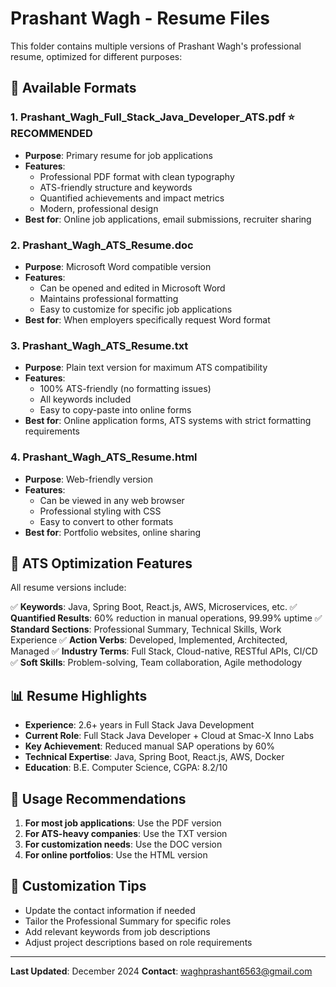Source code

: # Prashant Wagh - Resume Files

This folder contains multiple versions of Prashant Wagh's professional resume, optimized for different purposes:

## 📄 Available Formats

### 1. **Prashant_Wagh_Full_Stack_Java_Developer_ATS.pdf** ⭐ RECOMMENDED
- **Purpose**: Primary resume for job applications
- **Features**: 
  - Professional PDF format with clean typography
  - ATS-friendly structure and keywords
  - Quantified achievements and impact metrics
  - Modern, professional design
- **Best for**: Online job applications, email submissions, recruiter sharing

### 2. **Prashant_Wagh_ATS_Resume.doc**
- **Purpose**: Microsoft Word compatible version
- **Features**:
  - Can be opened and edited in Microsoft Word
  - Maintains professional formatting
  - Easy to customize for specific job applications
- **Best for**: When employers specifically request Word format

### 3. **Prashant_Wagh_ATS_Resume.txt**
- **Purpose**: Plain text version for maximum ATS compatibility
- **Features**:
  - 100% ATS-friendly (no formatting issues)
  - All keywords included
  - Easy to copy-paste into online forms
- **Best for**: Online application forms, ATS systems with strict formatting requirements

### 4. **Prashant_Wagh_ATS_Resume.html**
- **Purpose**: Web-friendly version
- **Features**:
  - Can be viewed in any web browser
  - Professional styling with CSS
  - Easy to convert to other formats
- **Best for**: Portfolio websites, online sharing

## 🎯 ATS Optimization Features

All resume versions include:

✅ **Keywords**: Java, Spring Boot, React.js, AWS, Microservices, etc.
✅ **Quantified Results**: 60% reduction in manual operations, 99.99% uptime
✅ **Standard Sections**: Professional Summary, Technical Skills, Work Experience
✅ **Action Verbs**: Developed, Implemented, Architected, Managed
✅ **Industry Terms**: Full Stack, Cloud-native, RESTful APIs, CI/CD
✅ **Soft Skills**: Problem-solving, Team collaboration, Agile methodology

## 📊 Resume Highlights

- **Experience**: 2.6+ years in Full Stack Java Development
- **Current Role**: Full Stack Java Developer + Cloud at Smac-X Inno Labs
- **Key Achievement**: Reduced manual SAP operations by 60%
- **Technical Expertise**: Java, Spring Boot, React.js, AWS, Docker
- **Education**: B.E. Computer Science, CGPA: 8.2/10

## 🚀 Usage Recommendations

1. **For most job applications**: Use the PDF version
2. **For ATS-heavy companies**: Use the TXT version
3. **For customization needs**: Use the DOC version
4. **For online portfolios**: Use the HTML version

## 📝 Customization Tips

- Update the contact information if needed
- Tailor the Professional Summary for specific roles
- Add relevant keywords from job descriptions
- Adjust project descriptions based on role requirements

---

**Last Updated**: December 2024
**Contact**: waghprashant6563@gmail.com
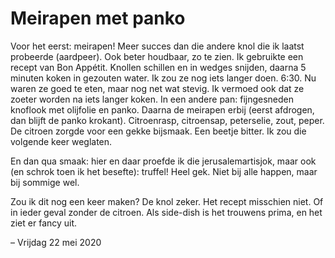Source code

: # Meirapen met panko
Voor het eerst: meirapen! Meer succes dan die andere knol die ik laatst probeerde (aardpeer). Ook beter houdbaar, zo te zien. Ik gebruikte een recept van Bon Appétit. Knollen schillen en in wedges snijden, daarna 5 minuten koken in gezouten water. Ik zou ze nog iets langer doen. 6:30. Nu waren ze goed te eten, maar nog net wat stevig. Ik vermoed ook dat ze zoeter worden na iets langer koken.
In een andere pan: fijngesneden knoflook met olijfolie en panko. Daarna de meirapen erbij (eerst afdrogen, dan blijft de panko krokant). Citroenrasp, citroensap, peterselie, zout, peper. De citroen zorgde voor een gekke bijsmaak. Een beetje bitter. Ik zou die volgende keer weglaten.

En dan qua smaak: hier en daar proefde ik die jerusalemartisjok, maar ook (en schrok toen ik het besefte): truffel! Heel gek. Niet bij alle happen, maar bij sommige wel. 

Zou ik dit nog een keer maken? De knol zeker. Het recept misschien niet. Of in ieder geval zonder de citroen. Als side-dish is het trouwens prima, en het ziet er fancy uit.

– Vrijdag 22 mei 2020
■ ■ ■ ■
About this exercise:
Give the entries above again word for word, without any pictures.

Solution to this task:
Source code

: # Prashant Wagh - Resume Files

This folder contains multiple versions of Prashant Wagh's professional resume, optimized for different purposes:

## 📄 Available Formats

### 1. **Prashant_Wagh_Full_Stack_Java_Developer_ATS.pdf** ⭐ RECOMMENDED
- **Purpose**: Primary resume for job applications
- **Features**: 
  - Professional PDF format with clean typography
  - ATS-friendly structure and keywords
  - Quantified achievements and impact metrics
  - Modern, professional design
- **Best for**: Online job applications, email submissions, recruiter sharing

### 2. **Prashant_Wagh_ATS_Resume.doc**
- **Purpose**: Microsoft Word compatible version
- **Features**:
  - Can be opened and edited in Microsoft Word
  - Maintains professional formatting
  - Easy to customize for specific job applications
- **Best for**: When employers specifically request Word format

### 3. **Prashant_Wagh_ATS_Resume.txt**
- **Purpose**: Plain text version for maximum ATS compatibility
- **Features**:
  - 100% ATS-friendly (no formatting issues)
  - All keywords included
  - Easy to copy-paste into online forms
- **Best for**: Online application forms, ATS systems with strict formatting requirements

### 4. **Prashant_Wagh_ATS_Resume.html**
- **Purpose**: Web-friendly version
- **Features**:
  - Can be viewed in any web browser
  - Professional styling with CSS
  - Easy to convert to other formats
- **Best for**: Portfolio websites, online sharing

## 🎯 ATS Optimization Features

All resume versions include:

✅ **Keywords**: Java, Spring Boot, React.js, AWS, Microservices, etc.
✅ **Quantified Results**: 60% reduction in manual operations, 99.99% uptime
✅ **Standard Sections**: Professional Summary, Technical Skills, Work Experience
✅ **Action Verbs**: Developed, Implemented, Architected, Managed
✅ **Industry Terms**: Full Stack, Cloud-native, RESTful APIs, CI/CD
✅ **Soft Skills**: Problem-solving, Team collaboration, Agile methodology

## 📊 Resume Highlights

- **Experience**: 2.6+ years in Full Stack Java Development
- **Current Role**: Full Stack Java Developer + Cloud at Smac-X Inno Labs
- **Key Achievement**: Reduced manual SAP operations by 60%
- **Technical Expertise**: Java, Spring Boot, React.js, AWS, Docker
- **Education**: B.E. Computer Science, CGPA: 8.2/10

## 🚀 Usage Recommendations

1. **For most job applications**: Use the PDF version
2. **For ATS-heavy companies**: Use the TXT version
3. **For customization needs**: Use the DOC version
4. **For online portfolios**: Use the HTML version

## 📝 Customization Tips

- Update the contact information if needed
- Tailor the Professional Summary for specific roles
- Add relevant keywords from job descriptions
- Adjust project descriptions based on role requirements

---

**Last Updated**: December 2024
**Contact**: waghprashant6563@gmail.com
Source code

: # Meirapen met panko
Voor het eerst: meirapen! Meer succes dan die andere knol die ik laatst probeerde (aardpeer). Ook beter houdbaar, zo te zien. Ik gebruikte een recept van Bon Appétit. Knollen schillen en in wedges snijden, daarna 5 minuten koken in gezouten water. Ik zou ze nog iets langer doen. 6:30. Nu waren ze goed te eten, maar nog net wat stevig. Ik vermoed ook dat ze zoeter worden na iets langer koken.
In een andere pan: fijngesneden knoflook met olijfolie en panko. Daarna de meirapen erbij (eerst afdrogen, dan blijft de panko krokant). Citroenrasp, citroensap, peterselie, zout, peper. De citroen zorgde voor een gekke bijsmaak. Een beetje bitter. Ik zou die volgende keer weglaten.

En dan qua smaak: hier en daar proefde ik die jerusalemartisjok, maar ook (en schrok toen ik het besefte): truffel! Heel gek. Niet bij alle happen, maar bij sommige wel. 

Zou ik dit nog een keer maken? De knol zeker. Het recept misschien niet. Of in ieder geval zonder de citroen. Als side-dish is het trouwens prima, en het ziet er fancy uit.

– Vrijdag 22 mei 2020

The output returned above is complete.